---------- RECORDS FOR THE EXERCISE
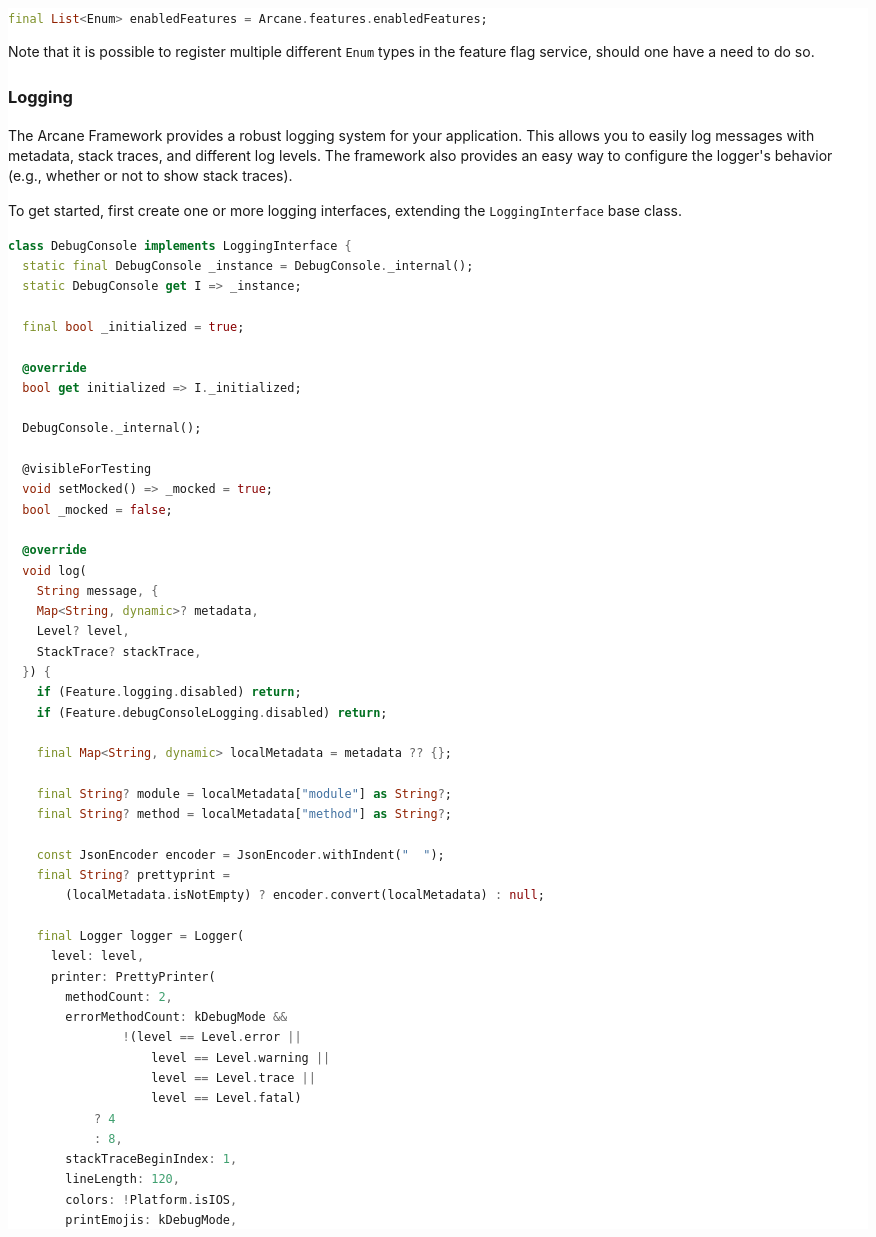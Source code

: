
 ```dart
final List<Enum> enabledFeatures = Arcane.features.enabledFeatures;
```

Note that it is possible to register multiple different `Enum` types in the feature flag service, should one have a need to do so.

### Logging

The Arcane Framework provides a robust logging system for your application. This allows you to easily log messages with metadata, stack traces, and different log levels. The framework also provides an easy way to configure the logger's behavior (e.g., whether or not to show stack traces).

To get started, first create one or more logging interfaces, extending the `LoggingInterface` base class.

```dart
class DebugConsole implements LoggingInterface {
  static final DebugConsole _instance = DebugConsole._internal();
  static DebugConsole get I => _instance;

  final bool _initialized = true;

  @override
  bool get initialized => I._initialized;

  DebugConsole._internal();

  @visibleForTesting
  void setMocked() => _mocked = true;
  bool _mocked = false;

  @override
  void log(
    String message, {
    Map<String, dynamic>? metadata,
    Level? level,
    StackTrace? stackTrace,
  }) {
    if (Feature.logging.disabled) return;
    if (Feature.debugConsoleLogging.disabled) return;

    final Map<String, dynamic> localMetadata = metadata ?? {};

    final String? module = localMetadata["module"] as String?;
    final String? method = localMetadata["method"] as String?;

    const JsonEncoder encoder = JsonEncoder.withIndent("  ");
    final String? prettyprint =
        (localMetadata.isNotEmpty) ? encoder.convert(localMetadata) : null;

    final Logger logger = Logger(
      level: level,
      printer: PrettyPrinter(
        methodCount: 2,
        errorMethodCount: kDebugMode &&
                !(level == Level.error ||
                    level == Level.warning ||
                    level == Level.trace ||
                    level == Level.fatal)
            ? 4
            : 8,
        stackTraceBeginIndex: 1,
        lineLength: 120,
        colors: !Platform.isIOS,
        printEmojis: kDebugMode,
```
--------------------
WHAT TO DO = Copy out every line of the material above that contains the string "localMetadata".

RESULT OF THIS EXERCISE =
    final Map<String, dynamic> localMetadata = metadata ?? {};
    final String? module = localMetadata["module"] as String?;
    final String? method = localMetadata["method"] as String?;
        (localMetadata.isNotEmpty) ? encoder.convert(localMetadata) : null;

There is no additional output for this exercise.